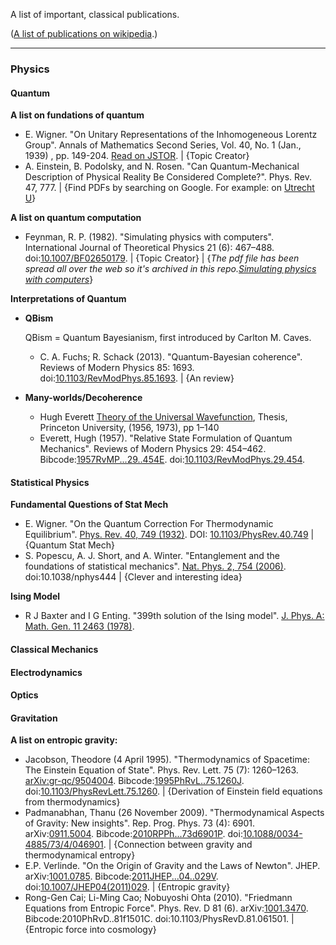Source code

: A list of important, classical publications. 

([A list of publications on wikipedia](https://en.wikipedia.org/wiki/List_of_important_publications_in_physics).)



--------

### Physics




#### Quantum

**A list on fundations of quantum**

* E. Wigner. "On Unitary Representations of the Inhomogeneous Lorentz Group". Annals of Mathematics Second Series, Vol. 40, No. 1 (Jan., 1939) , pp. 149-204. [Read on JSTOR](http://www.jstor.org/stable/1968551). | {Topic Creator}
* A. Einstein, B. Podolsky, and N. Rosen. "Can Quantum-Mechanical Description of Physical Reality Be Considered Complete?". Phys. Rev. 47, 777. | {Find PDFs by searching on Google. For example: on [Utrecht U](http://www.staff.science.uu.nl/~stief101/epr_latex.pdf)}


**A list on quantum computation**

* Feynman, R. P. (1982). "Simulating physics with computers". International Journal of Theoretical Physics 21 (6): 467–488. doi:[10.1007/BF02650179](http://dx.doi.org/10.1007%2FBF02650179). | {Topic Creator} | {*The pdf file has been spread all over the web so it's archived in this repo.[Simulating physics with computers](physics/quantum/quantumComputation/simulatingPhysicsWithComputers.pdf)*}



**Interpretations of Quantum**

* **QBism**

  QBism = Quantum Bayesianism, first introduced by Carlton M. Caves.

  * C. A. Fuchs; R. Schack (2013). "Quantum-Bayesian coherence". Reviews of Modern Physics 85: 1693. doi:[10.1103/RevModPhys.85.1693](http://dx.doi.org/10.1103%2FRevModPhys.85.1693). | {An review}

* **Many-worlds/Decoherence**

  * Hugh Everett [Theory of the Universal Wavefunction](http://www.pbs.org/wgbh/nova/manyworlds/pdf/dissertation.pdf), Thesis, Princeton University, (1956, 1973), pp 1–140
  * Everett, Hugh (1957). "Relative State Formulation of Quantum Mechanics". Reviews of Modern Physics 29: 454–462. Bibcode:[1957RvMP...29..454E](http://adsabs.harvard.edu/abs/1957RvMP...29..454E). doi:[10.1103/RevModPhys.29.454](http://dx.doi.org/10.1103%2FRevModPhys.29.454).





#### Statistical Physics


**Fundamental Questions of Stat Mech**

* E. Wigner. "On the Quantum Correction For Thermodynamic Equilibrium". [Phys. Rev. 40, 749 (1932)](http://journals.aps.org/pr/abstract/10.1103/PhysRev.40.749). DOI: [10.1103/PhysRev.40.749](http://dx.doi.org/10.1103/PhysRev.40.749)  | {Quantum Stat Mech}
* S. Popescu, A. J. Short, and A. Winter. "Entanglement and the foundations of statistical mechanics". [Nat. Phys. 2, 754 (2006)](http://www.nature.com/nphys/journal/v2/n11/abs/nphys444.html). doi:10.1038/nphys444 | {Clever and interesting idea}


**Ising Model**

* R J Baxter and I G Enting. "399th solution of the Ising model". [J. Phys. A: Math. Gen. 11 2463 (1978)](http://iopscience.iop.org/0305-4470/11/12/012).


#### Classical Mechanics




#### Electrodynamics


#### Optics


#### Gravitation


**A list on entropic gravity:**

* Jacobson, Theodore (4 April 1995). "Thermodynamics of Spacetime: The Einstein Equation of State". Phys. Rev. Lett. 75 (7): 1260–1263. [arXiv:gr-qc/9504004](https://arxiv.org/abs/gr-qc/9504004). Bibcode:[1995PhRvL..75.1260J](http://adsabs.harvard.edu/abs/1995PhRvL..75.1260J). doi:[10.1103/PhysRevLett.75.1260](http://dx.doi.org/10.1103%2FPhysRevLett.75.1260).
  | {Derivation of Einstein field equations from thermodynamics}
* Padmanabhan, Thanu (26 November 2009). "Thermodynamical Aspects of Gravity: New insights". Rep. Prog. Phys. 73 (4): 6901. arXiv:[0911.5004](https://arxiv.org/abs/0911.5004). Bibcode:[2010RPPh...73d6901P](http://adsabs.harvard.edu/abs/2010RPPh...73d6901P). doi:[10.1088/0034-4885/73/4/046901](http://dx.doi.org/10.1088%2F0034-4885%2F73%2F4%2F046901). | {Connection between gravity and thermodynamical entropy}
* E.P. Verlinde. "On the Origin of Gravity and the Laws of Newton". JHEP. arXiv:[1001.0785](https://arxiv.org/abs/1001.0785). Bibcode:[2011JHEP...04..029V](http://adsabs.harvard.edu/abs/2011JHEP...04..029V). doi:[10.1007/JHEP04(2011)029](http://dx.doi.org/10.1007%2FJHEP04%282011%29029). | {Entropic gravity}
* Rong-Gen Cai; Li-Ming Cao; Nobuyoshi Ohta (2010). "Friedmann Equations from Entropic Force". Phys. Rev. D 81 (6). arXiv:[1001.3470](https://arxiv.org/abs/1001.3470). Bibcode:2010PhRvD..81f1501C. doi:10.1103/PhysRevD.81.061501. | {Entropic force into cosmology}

§

#### Activity:
Verbatim copy, pictures excluded: output the lines from the first line of the records above through the line containing "Unitary Representations of".

#### Answer to this task:
Source code

: A list of important, classical publications. 

([A list of publications on wikipedia](https://en.wikipedia.org/wiki/List_of_important_publications_in_physics).)



--------

### Physics




#### Quantum

**A list on fundations of quantum**

* E. Wigner. "On Unitary Representations of the Inhomogeneous Lorentz Group". Annals of Mathematics Second Series, Vol. 40, No. 1 (Jan., 1939) , pp. 149-204. [Read on JSTOR](http://www.jstor.org/stable/1968551). | {Topic Creator}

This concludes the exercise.